Peneliti YLKI Eva Rosita mengatakan usulan Perda Kawasan Tanpa Rokok telah masuk program legislasi daerah sejak 2015, tapi belum sempat disahkan sampai sekarang. "Padahal 2015 sudah hampir selesai. Raperda sudah masuk dan tinggal disahkan," katanya dalam rapat dengar pendapat umum penyusunan program pembentukan perda 2020 di DPRD DKI, Rabu 20 November 2019.
Eva menyayangkannya karena pembahasan usulan Perda KTR di ibu kota sudah sangat panjang. Sedang berdasarkan data riset kesehatan dasar, angka perokok anak terus meroket. Pada 2013 jumlah perokok anak di Jakarta disebutkannya mencapai 7,3 persen dan melambung menjadi 9,1 persen pada 2018.
"Anak-anak harus dilindungi," ujarnya sambil menyatakan kalau perokok pasif juga harus dilindungi. "Perlu ada aturan khusus agar bisa ditegakkan Satpol PP," katanya.
Terkait pembatasan rokok, ia menuturkan kalau sejauh ini DKI hanya bersandar pada Perda Nomor 2 Tahun 2005 tentang Pencemaran Udara.

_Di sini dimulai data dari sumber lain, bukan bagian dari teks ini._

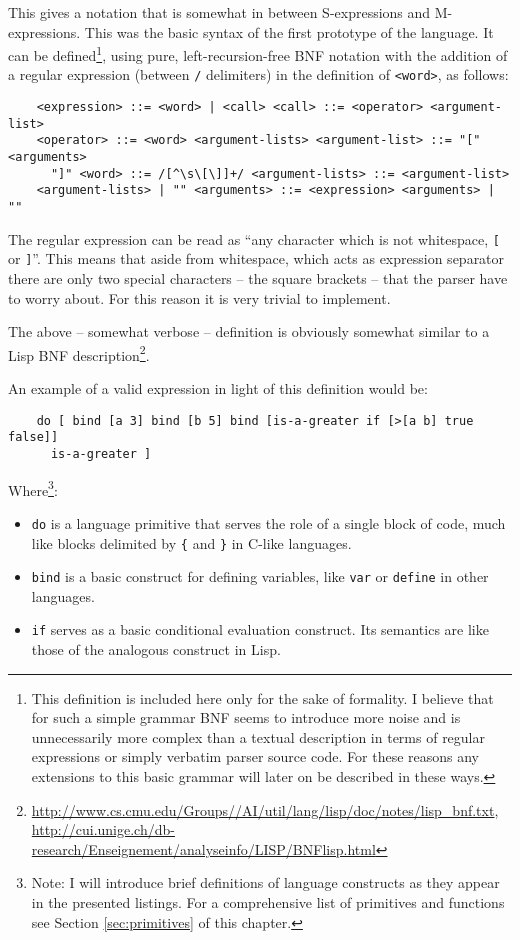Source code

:This gives a notation that is somewhat in between S-expressions and
M-expressions. This was the basic syntax of the first prototype of the
language. It can be defined\footnote{This definition is included here only for
  the sake of formality. I believe that for such a simple grammar BNF seems to
  introduce more noise and is unnecessarily more complex than a textual
  description in terms of regular expressions or simply verbatim parser source
  code. For these reasons any extensions to this basic grammar will later on be
  described in these ways.}, using pure, left-recursion-free BNF notation with
the addition of a regular expression (between \texttt{/} delimiters) in the
definition of \texttt{<word>}, as follows:
\begin{lstlisting}
    <expression> ::= <word> | <call> <call> ::= <operator> <argument-list>
    <operator> ::= <word> <argument-lists> <argument-list> ::= "[" <arguments>
      "]" <word> ::= /[^\s\[\]]+/ <argument-lists> ::= <argument-list>
    <argument-lists> | "" <arguments> ::= <expression> <arguments> | ""
\end{lstlisting}

The regular expression can be read as ``any character which is not whitespace,
\texttt{[} or \texttt{]}''. This means that aside from whitespace, which acts as
expression separator there are only two special characters -- the square
brackets -- that the parser have to worry about. For this reason it is very
trivial to implement.

The above -- somewhat verbose -- definition is obviously somewhat similar to a
Lisp BNF
description\footnote{\url{http://www.cs.cmu.edu/Groups//AI/util/lang/lisp/doc/notes/lisp_bnf.txt},
  \url{http://cui.unige.ch/db-research/Enseignement/analyseinfo/LISP/BNFlisp.html}}.

An example of a valid expression in light of this definition would be:
\begin{lstlisting}
    do [ bind [a 3] bind [b 5] bind [is-a-greater if [>[a b] true false]]
      is-a-greater ]
\end{lstlisting}

Where\footnote{Note: I will introduce brief definitions of language constructs
  as they appear in the presented listings. For a comprehensive list of
  primitives and functions see Section \ref{sec:primitives} of this chapter.}:
\begin{itemize}
    \item \texttt{do} is a language primitive that serves the role of a single
      block of code, much like blocks delimited by \texttt{\{} and \texttt{\}}
      in C-like languages.
    \item \texttt{bind} is a basic construct for defining variables, like
      \texttt{var} or \texttt{define} in other languages.
    \item \texttt{if} serves as a basic conditional evaluation construct. Its
      semantics are like those of the analogous construct in Lisp.
\end{itemize}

Perda tersebut dinilainya tak ditegakkan sehingga ancaman denda hingga Rp 50 juta untuk pelanggarnya tak berguna.
"Dendanya juga terlalu tinggi. Perlu dibuat aturan khusus agar pembatasan orang merokok bisa efektif," ucapnya.
Ilustrasi larangan merokok. Ulrich Baumgarten/Getty Images
Taufik Hidayat dari Komisi Nasional Pengendalian Tembakau mengatakan Jakarta memang sudah semestinya mempunyai Perda Kawaasn Tanpa Rokok. Berdasarkan hasil kunjungan komnas ke sebelas kelurahan di ibu kota, semua warga menyampaikannya aspirasi yang sama terkait dengan perlunya pembatasan ruang bagi para perokok.
"Kami mendengar aspirasi warga dan mmang banyak orang tua yang merokok, tapi mereka tidak mau anaknya merokok," ujarnya. "Mereka juga ingin ada pembatasan tempat merokok."
Wakil Ketua Badan Pembentukan Peraturan Daerah DPRD DKI, Dedi Supriadi, menjanjikan meluluskan usulan memprioritaskan kembali pembahasan Rancangan Perda Kawasan Tanpa Rokok. "Sebab saat itu memasuki tahun politik dan produktivitas program legislasi juga rendah saat itu," katanya memberi alasan.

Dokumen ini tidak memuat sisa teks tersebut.